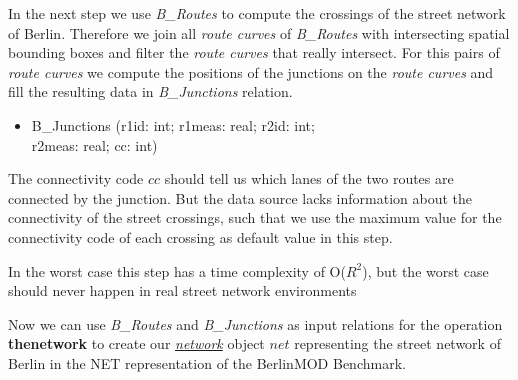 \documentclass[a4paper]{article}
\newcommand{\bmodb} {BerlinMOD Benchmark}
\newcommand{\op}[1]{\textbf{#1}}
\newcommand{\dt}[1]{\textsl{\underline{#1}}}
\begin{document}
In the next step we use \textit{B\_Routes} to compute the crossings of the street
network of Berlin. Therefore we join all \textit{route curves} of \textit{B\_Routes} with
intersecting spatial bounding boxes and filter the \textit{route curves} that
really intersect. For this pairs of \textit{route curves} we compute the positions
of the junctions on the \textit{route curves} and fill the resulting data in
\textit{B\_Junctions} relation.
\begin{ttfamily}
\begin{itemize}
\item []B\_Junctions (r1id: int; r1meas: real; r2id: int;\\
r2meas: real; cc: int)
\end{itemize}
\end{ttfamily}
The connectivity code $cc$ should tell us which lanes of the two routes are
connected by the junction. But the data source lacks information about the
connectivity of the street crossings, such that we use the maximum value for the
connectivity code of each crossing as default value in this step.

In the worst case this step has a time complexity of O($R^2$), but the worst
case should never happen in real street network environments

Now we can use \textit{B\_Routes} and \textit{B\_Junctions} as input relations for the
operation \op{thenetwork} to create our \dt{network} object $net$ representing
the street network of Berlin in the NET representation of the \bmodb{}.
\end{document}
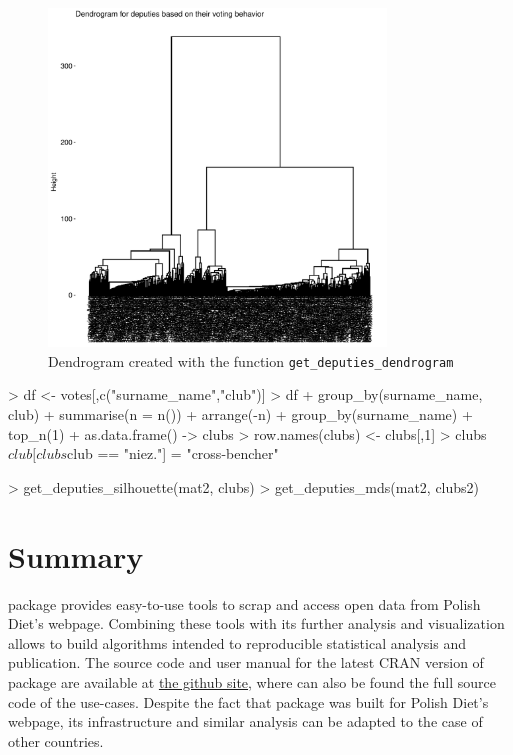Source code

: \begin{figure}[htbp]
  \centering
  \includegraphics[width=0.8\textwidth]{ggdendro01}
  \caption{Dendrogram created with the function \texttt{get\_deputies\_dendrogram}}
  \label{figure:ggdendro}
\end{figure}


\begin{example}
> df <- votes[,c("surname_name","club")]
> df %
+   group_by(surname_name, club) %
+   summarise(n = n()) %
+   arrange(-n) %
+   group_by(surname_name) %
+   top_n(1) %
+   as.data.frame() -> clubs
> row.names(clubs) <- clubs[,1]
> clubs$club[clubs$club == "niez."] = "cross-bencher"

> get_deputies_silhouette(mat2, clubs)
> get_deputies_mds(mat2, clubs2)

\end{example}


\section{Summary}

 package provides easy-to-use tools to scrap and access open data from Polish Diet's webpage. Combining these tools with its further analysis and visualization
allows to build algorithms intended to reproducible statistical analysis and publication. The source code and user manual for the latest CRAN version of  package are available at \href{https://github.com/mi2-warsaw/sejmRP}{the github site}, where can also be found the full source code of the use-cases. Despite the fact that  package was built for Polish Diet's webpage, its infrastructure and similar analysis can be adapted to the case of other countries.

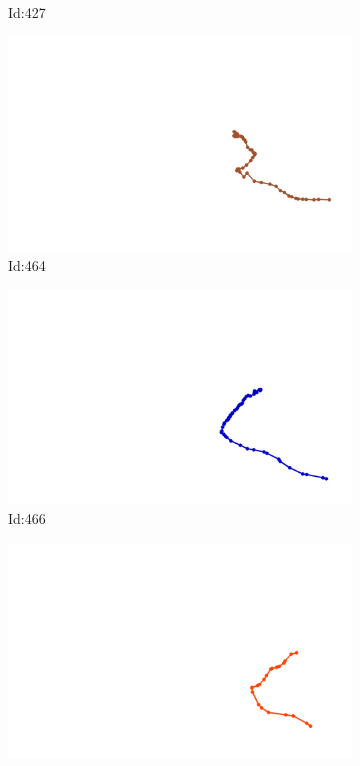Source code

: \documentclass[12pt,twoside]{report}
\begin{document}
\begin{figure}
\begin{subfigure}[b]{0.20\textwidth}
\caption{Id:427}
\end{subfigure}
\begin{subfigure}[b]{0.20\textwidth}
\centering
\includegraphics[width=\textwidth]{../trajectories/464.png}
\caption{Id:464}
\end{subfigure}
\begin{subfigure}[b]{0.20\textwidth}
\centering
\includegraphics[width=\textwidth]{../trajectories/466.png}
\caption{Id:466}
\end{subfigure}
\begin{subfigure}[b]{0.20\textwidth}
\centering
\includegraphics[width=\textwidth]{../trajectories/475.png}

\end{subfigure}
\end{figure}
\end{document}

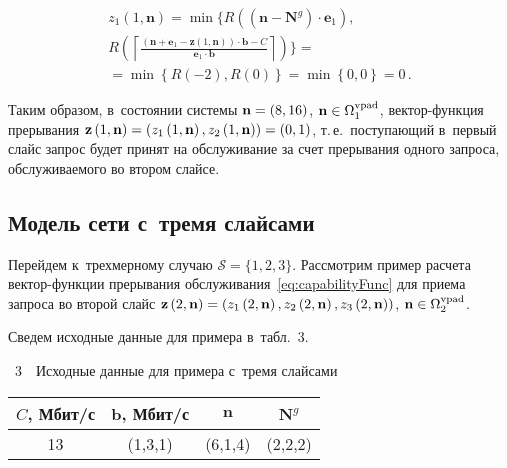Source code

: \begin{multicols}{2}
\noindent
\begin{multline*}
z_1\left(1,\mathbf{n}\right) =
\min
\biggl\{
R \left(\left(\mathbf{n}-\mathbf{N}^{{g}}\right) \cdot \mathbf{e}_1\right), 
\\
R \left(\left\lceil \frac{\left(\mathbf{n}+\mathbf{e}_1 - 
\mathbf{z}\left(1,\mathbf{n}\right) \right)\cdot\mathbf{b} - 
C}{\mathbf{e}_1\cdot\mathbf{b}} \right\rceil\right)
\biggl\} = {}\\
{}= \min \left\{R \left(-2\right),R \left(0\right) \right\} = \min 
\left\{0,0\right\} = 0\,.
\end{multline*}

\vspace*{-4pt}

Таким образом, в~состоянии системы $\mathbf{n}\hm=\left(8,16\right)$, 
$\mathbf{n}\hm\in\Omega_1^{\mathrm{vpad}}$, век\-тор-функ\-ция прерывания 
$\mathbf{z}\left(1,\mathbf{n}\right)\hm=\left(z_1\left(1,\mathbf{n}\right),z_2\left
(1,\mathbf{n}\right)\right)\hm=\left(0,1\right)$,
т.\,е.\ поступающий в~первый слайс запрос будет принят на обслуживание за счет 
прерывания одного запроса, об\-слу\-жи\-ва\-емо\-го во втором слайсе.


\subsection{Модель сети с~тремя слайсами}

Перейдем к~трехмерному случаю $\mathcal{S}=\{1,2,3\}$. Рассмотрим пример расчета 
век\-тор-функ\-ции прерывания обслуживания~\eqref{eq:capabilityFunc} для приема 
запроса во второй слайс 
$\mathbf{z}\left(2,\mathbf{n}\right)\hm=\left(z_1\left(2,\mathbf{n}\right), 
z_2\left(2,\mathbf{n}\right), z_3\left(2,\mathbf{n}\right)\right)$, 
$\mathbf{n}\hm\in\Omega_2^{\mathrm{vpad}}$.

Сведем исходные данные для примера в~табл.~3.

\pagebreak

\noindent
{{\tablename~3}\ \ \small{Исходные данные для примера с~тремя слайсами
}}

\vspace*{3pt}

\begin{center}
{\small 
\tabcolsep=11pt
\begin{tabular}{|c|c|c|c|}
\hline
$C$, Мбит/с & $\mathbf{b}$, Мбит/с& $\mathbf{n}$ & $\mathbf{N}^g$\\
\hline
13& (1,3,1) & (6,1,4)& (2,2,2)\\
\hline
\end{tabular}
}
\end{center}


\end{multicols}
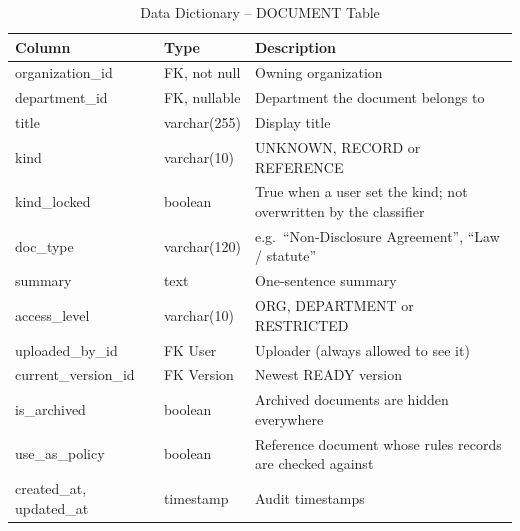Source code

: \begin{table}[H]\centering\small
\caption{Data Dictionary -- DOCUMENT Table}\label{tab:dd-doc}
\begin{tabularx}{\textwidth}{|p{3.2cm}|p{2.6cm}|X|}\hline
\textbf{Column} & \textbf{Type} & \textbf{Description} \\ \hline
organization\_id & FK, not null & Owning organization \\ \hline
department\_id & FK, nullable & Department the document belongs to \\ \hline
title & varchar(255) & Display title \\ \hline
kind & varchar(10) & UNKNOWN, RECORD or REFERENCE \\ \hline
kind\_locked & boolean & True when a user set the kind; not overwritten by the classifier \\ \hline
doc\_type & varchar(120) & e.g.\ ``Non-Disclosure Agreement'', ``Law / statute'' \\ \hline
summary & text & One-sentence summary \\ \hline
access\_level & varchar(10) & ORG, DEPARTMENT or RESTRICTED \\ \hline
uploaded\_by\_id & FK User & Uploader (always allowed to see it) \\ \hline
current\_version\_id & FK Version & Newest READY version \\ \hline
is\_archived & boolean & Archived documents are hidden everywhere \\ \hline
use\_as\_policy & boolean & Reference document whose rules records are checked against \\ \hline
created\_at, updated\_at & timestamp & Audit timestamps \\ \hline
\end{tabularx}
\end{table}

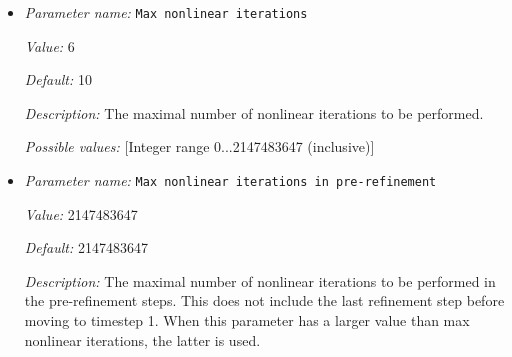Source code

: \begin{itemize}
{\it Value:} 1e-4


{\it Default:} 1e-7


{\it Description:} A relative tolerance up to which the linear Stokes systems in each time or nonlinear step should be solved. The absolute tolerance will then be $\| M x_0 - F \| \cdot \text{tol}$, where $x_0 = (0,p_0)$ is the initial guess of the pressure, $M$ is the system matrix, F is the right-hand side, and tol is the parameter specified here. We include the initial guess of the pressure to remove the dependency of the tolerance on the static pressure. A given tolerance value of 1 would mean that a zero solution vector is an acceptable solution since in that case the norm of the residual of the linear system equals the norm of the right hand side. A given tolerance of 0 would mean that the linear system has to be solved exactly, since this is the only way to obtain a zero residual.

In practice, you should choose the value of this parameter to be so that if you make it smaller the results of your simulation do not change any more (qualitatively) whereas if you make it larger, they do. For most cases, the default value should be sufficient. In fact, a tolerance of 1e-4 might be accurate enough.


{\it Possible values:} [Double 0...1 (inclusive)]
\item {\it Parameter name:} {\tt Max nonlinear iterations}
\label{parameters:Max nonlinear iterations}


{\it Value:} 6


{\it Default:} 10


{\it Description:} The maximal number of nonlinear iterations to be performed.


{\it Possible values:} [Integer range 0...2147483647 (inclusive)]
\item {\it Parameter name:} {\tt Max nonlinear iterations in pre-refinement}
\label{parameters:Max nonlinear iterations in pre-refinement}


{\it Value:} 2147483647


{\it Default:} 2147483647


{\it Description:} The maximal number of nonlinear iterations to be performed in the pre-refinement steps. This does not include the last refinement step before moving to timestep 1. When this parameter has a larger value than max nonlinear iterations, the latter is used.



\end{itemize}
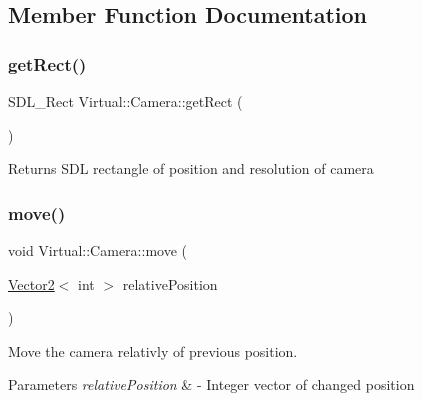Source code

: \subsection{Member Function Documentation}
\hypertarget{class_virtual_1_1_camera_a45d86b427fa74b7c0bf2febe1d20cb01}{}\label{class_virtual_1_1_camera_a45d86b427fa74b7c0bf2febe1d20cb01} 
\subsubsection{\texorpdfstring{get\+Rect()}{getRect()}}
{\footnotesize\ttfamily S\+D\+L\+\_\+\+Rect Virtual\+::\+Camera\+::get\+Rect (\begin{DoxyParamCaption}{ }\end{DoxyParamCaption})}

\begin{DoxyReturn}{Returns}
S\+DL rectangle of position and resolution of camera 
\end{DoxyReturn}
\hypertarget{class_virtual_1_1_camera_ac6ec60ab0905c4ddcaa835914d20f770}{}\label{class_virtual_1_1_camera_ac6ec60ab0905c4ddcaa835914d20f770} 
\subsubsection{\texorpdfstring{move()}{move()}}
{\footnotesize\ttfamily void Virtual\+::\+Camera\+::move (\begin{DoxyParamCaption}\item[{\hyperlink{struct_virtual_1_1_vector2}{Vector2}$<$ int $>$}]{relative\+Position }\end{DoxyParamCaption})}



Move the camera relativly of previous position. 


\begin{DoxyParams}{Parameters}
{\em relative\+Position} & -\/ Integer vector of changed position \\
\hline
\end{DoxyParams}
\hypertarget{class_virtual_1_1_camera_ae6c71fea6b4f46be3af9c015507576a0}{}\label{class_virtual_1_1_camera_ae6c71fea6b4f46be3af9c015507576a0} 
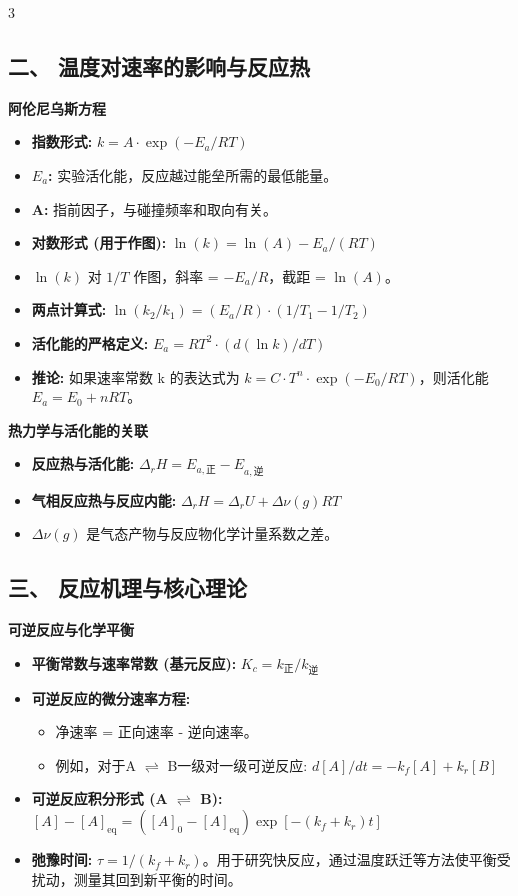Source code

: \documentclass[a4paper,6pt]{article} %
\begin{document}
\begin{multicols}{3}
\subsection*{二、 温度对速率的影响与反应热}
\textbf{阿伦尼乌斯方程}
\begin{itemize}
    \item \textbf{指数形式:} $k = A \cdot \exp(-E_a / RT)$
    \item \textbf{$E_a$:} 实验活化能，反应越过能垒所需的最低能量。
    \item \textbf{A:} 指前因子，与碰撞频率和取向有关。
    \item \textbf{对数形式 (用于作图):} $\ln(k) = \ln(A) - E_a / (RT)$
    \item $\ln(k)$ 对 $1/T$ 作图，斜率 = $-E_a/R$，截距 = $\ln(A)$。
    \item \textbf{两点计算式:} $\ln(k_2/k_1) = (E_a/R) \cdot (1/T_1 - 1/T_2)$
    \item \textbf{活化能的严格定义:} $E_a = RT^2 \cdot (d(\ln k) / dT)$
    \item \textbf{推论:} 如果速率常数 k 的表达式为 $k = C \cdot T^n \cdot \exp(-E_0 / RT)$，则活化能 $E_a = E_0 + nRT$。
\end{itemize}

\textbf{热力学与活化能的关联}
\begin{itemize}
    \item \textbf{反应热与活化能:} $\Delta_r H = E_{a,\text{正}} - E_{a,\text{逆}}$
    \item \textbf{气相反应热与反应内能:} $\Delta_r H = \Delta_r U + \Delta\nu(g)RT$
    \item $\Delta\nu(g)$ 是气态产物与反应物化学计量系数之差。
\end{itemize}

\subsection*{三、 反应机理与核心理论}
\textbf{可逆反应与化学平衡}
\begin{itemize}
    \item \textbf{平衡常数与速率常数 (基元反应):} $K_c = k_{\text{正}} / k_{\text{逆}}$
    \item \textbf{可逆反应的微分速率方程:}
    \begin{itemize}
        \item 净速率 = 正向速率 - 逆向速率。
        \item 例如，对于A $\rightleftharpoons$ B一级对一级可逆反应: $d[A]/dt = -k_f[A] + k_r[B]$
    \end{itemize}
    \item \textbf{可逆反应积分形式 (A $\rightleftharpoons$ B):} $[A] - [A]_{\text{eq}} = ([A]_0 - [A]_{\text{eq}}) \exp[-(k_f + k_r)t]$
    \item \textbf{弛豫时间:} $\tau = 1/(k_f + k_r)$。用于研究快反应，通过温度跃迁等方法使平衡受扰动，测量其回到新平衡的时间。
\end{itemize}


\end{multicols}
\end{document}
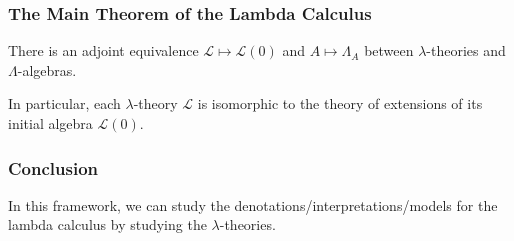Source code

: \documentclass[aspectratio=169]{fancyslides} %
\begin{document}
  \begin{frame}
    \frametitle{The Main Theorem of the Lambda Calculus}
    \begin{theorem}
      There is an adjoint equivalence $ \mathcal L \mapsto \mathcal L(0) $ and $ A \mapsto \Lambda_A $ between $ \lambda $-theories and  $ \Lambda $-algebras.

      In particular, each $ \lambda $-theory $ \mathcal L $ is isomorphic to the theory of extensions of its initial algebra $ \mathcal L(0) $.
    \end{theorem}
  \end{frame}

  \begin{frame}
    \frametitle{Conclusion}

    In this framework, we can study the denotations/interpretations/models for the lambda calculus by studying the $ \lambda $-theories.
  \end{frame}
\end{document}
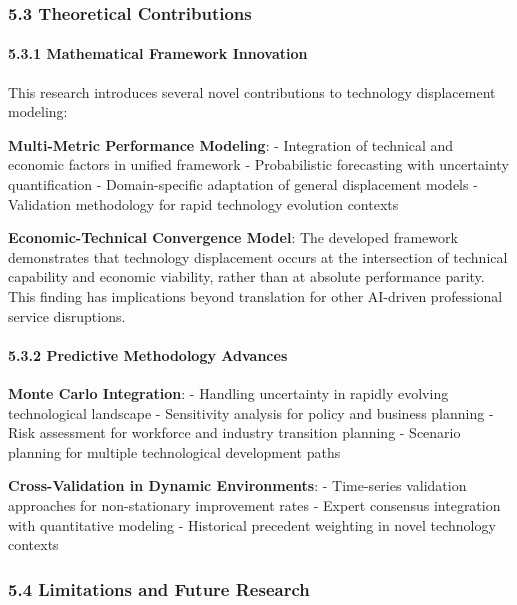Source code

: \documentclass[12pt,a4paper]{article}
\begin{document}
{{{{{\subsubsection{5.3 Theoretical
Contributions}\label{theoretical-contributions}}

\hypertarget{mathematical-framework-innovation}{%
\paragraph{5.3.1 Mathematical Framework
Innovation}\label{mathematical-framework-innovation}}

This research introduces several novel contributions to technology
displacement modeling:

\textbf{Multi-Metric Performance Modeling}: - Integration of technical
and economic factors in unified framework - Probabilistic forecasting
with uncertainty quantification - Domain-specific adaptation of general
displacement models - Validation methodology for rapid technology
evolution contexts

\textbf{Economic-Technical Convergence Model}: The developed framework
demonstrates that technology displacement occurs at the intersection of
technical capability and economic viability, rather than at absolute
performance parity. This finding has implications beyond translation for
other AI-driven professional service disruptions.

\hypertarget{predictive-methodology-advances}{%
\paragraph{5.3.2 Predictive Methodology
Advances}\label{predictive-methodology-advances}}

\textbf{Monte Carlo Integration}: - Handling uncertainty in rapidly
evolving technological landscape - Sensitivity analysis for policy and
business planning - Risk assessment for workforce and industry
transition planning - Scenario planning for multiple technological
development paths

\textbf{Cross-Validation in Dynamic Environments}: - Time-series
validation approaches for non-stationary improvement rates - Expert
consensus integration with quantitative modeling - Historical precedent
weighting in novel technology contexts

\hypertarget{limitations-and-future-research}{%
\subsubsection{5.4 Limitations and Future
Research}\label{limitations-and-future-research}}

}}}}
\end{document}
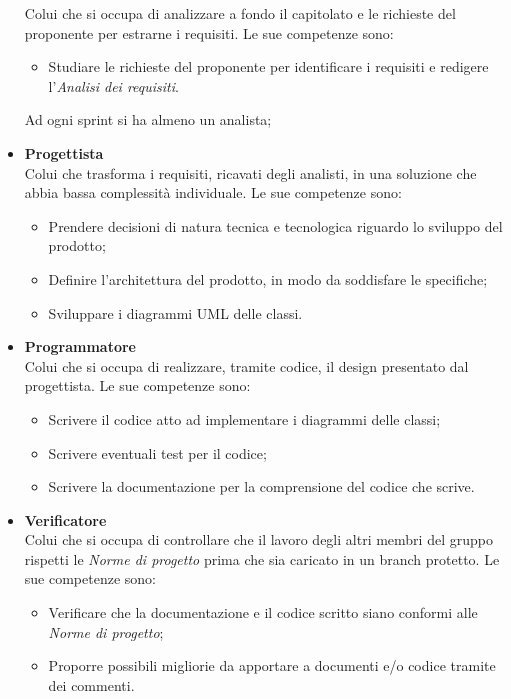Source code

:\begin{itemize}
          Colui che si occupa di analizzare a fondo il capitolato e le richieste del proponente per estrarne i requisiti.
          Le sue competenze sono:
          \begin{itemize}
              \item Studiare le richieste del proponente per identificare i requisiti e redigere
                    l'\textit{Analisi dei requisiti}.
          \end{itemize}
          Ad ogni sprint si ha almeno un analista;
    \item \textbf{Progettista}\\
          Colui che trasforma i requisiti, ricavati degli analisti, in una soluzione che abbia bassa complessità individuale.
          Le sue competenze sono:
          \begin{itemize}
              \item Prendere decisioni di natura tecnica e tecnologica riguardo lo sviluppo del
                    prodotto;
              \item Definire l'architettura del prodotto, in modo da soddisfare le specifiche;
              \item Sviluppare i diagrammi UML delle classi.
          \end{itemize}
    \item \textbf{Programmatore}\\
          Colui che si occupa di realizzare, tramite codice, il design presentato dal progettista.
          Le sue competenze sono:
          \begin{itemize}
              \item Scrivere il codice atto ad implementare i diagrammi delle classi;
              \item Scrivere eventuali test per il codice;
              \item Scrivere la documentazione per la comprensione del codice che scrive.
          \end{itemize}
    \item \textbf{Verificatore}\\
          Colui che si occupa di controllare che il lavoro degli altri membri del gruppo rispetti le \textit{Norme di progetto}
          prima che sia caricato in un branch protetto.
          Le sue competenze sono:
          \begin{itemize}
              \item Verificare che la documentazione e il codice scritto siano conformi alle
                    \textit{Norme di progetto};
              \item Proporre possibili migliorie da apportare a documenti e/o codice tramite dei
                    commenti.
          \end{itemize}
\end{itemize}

== PROBLEM DESCRIPTION ==
Reprint exactly, and only, the lines running from the one containing "UML delle classi." through the last line of the listing above.

== RESULT BELOW ==
              \item Sviluppare i diagrammi UML delle classi.
          \end{itemize}
    \item \textbf{Programmatore}\\
          Colui che si occupa di realizzare, tramite codice, il design presentato dal progettista.
          Le sue competenze sono:
          \begin{itemize}
              \item Scrivere il codice atto ad implementare i diagrammi delle classi;
              \item Scrivere eventuali test per il codice;
              \item Scrivere la documentazione per la comprensione del codice che scrive.
          \end{itemize}
    \item \textbf{Verificatore}\\
          Colui che si occupa di controllare che il lavoro degli altri membri del gruppo rispetti le \textit{Norme di progetto}
          prima che sia caricato in un branch protetto.
          Le sue competenze sono:
          \begin{itemize}
              \item Verificare che la documentazione e il codice scritto siano conformi alle
                    \textit{Norme di progetto};
              \item Proporre possibili migliorie da apportare a documenti e/o codice tramite dei
                    commenti.
          \end{itemize}
\end{itemize}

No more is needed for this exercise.